The relation of the vertebral artery, as it turns round the articular process, to the nerve differs from that obtaining in the other segments: this is probably owing to the different value of the artery, which should be looked on here as an enlarged spinal branch, not comparable with the direct artery below this level. As the vessel runs from the transverse process to the posterior arch, it overhangs the outer border of the bone, which is notched here by a vein passing to the vertebral system. This notch is occasionally converted into a foramen by ossification in the fibrous tissue that bridges it in and supports the artery.

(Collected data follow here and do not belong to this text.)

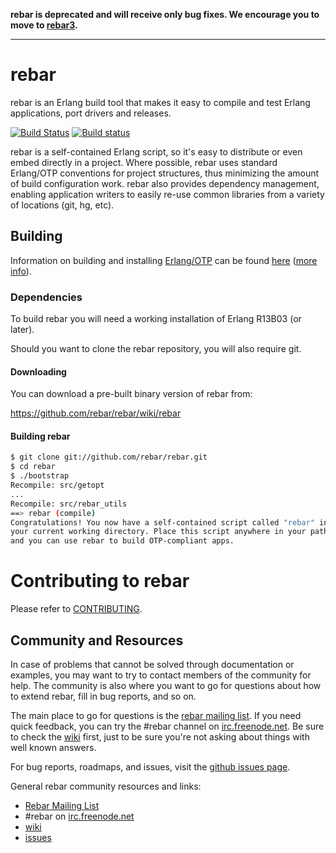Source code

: **rebar is deprecated and will receive only bug fixes. We encourage you to move to [rebar3](https://github.com/erlang/rebar3).**

----

rebar
=====

rebar is an Erlang build tool that makes it easy to compile and test Erlang
applications, port drivers and releases.

[![Build Status](https://secure.travis-ci.org/rebar/rebar.png?branch=master)](http://travis-ci.org/rebar/rebar)
[![Build status](https://ci.appveyor.com/api/projects/status/4c48dw0cbu265cvt?svg=true)](https://ci.appveyor.com/project/rebar-win-ci/rebar-t0g71)

rebar is a self-contained Erlang script, so it's easy to distribute or even
embed directly in a project. Where possible, rebar uses standard Erlang/OTP
conventions for project structures, thus minimizing the amount of build
configuration work. rebar also provides dependency management, enabling
application writers to easily re-use common libraries from a variety of
locations (git, hg, etc).

Building
--------

Information on building and installing [Erlang/OTP](http://www.erlang.org) can
be found [here](https://github.com/erlang/otp/wiki/Installation) ([more
info](https://github.com/erlang/otp/blob/master/HOWTO/INSTALL.md)).

### Dependencies

To build rebar you will need a working installation of Erlang R13B03 (or later).

Should you want to clone the rebar repository, you will also require git.

#### Downloading

You can download a pre-built binary version of rebar from:

https://github.com/rebar/rebar/wiki/rebar

#### Building rebar

```sh
$ git clone git://github.com/rebar/rebar.git
$ cd rebar
$ ./bootstrap
Recompile: src/getopt
...
Recompile: src/rebar_utils
==> rebar (compile)
Congratulations! You now have a self-contained script called "rebar" in
your current working directory. Place this script anywhere in your path
and you can use rebar to build OTP-compliant apps.
```


Contributing to rebar
=====================

Please refer to [CONTRIBUTING](CONTRIBUTING.md).

Community and Resources
-----------------------

In case of problems that cannot be solved through documentation or examples, you
may want to try to contact members of the community for help. The community is
also where you want to go for questions about how to extend rebar, fill in bug
reports, and so on.

The main place to go for questions is the [rebar mailing
list](http://lists.basho.com/pipermail/rebar_lists.basho.com/). If you need
quick feedback, you can try the #rebar channel on
[irc.freenode.net](http://freenode.net). Be sure to check the
[wiki](https://github.com/rebar/rebar/wiki) first, just to be sure you're not
asking about things with well known answers.

For bug reports, roadmaps, and issues, visit the [github issues
page](https://github.com/rebar/rebar/issues).

General rebar community resources and links:

- [Rebar Mailing List](http://lists.basho.com/pipermail/rebar_lists.basho.com/)
- #rebar on [irc.freenode.net](http://freenode.net/)
- [wiki](https://github.com/rebar/rebar/wiki)
- [issues](https://github.com/rebar/rebar/issues)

The same conversion may occur in the notch that marks the end of the arterial groove, behind the articular mass : this is usually bridged by a ligament, the " oblique ligament of the atlas" attached in front to the overhanging edge of the mass and extending back to the outer extremity of the ridge on the posterior arch that marks the line of the posterior occipito-atloid ligament.

The upper articular facet shows a tendency to division by a constriction of its area. Opposite this constriction there is a vascular pit on the apper surface of the internal protuberance caused by the lower articular surface : the vascular spot has the tubercle for the transverse ligament in front of it, while a small projection for the accessory atlo-axoid ligament may be seen below and internal and somewhat behind it.

On the under surface of the bone may be seen the line for the thin Lig. subflavum, evidently passing into the fibrous tissue that bridges over the venous notch in the bone. On the under side of the transverse process is the concavity for the Inferior Oblique, bounded by the ridge for Splenius colli, and a roughness on the anterior limb of the process marks the attachment of the intertransverse muscle. The markings of Longus colli and anterior common ligament are well seen from below.

The anterior surface of the posterior arch is smooth and is separated from the dura mater by a layer of soft vascular tissue : the front wall of the neural canal is formed by the ligaments that cover the back surface of the odontoid process.